JP: Kundeneffizienz, Sammelantwort. (Allgemeines Forum)

agw, NRW, Dienstag, 19.07.2022, 16:51 (vor 1382 Tagen) @ Oscar (NL)

JanZ:

In Japan müssen die HGV-Bahnhöfe ja auch gut versorgt sein, weil die Züge (fast/gar?) keine BordCatering haben. Dann muss der Normaljapaner also seinen Verzehr im Bahnhof kaufen ("ekiben" = Bahnhof-Mahlzeit).

Die Züge sind ja alle unterschiedlich ausgestattet, aber ich hatte kein Problem im Zug etwas "vom Wägelchen" zu kaufen. Bin mir sicher, dass das, wenn angepriesen, auch zuverlässig kommt. Im ICE "mit Bordrestaurant" laut Navigator bekommt man so Antworten wie "ne, heute ist kein Bordrestaurant im Zug, aber ein Notwasser haben wir noch".

Genau das tut der Fahrgast in Deutschland auch. Nur dass die Position der Tür in Deutschland öfters um 200 Meter abweicht. Das berücksichtigt der Fahrgast. Hier fehlt wohl die Disziplin des Zuges an der immer gleichen und richtigen Stelle zu halten?


In Japan verkehren alle Leistungen einer Linie mit derselben Baureihe. Sollte mal ein N700 ausfallen, dann verkehrt als Ersatzzug ein N700. In derselben Richtung. In Deutschland wird manchmal eine abweichende ICE-Baureihe eingesetzt, oder ein IC1-Wagenzug. Oder es fehlt einen Wagen, einen Zugteil. Oder der Zug steht andersrum weil Stuttgart Hbf mal wieder unerreichbar war und der Zug stattdessen ohne Kopfmachen via "Stuttgart ICE" gefahren ist.

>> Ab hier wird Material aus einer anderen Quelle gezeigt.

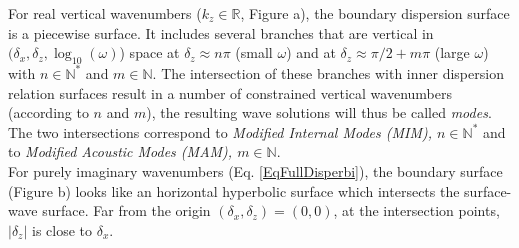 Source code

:For real vertical wavenumbers ($k_z\in\mathbb{R}$, Figure a), the boundary dispersion surface is a piecewise surface. It includes several branches that are vertical in $(\delta_x, \delta_z, \log_{10}(\omega)$) space at $\delta_z \approx n\pi$ (small $\omega$) and at $\delta_z \approx \pi/2+m\pi$ (large $\omega$) with $n\in\mathbb{N}^\ast$ and $m\in\mathbb{N}$. The intersection of these branches with inner dispersion relation surfaces result in a number of constrained vertical wavenumbers (according to $n$ and $m$), the resulting wave solutions will thus be called {\it modes}. The two intersections correspond to {\it Modified Internal Modes (MIM),  $n\in\mathbb{N}^\ast$} and to {\it Modified Acoustic Modes (MAM), $m\in\mathbb{N}$}.\\
For purely imaginary wavenumbers (Eq. \ref{EqFullDisperbi}), the boundary surface (Figure b) looks like an horizontal hyperbolic surface which intersects the surface-wave surface. Far from the origin $(\delta_x,\delta_z)=(0,0)$, at the intersection points, $|\delta_z|$ is close to $\delta_x$.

Dann soll man es in Deutschland so machen wie in Japan. Da fällt weder ein Zug aus, noch fährt eine andere Baureihe. Problem gelöst.

Er schreit nur, wenn der RE300 dauernd ausfällt und dafür der Sprinter dort halten muss. Das gibt es in Japan sicher nicht jeden Tag.


Was Du RE300 nennst, heisst in Japan Nasuno oder Kodama. Die fahren allerdings etwas öfter und zudem mit eigenem Zugmaterial. In Spanien wurde für solche Leistungen ("Avant") einen eigenen Triebwagen entwickelt (Baureihe 104). Ist auch nur vierteilig.

Und? Ist doch wurscht. Hauptsache, der Zug fährt zuverlässig. Was ist Deutschland über Jahre nicht der Fall ist.

Die DB AG könnte hier genauso die Bahnhöfe und deren Ein- und Ausfahrten kreuzeugsfrei gestalten.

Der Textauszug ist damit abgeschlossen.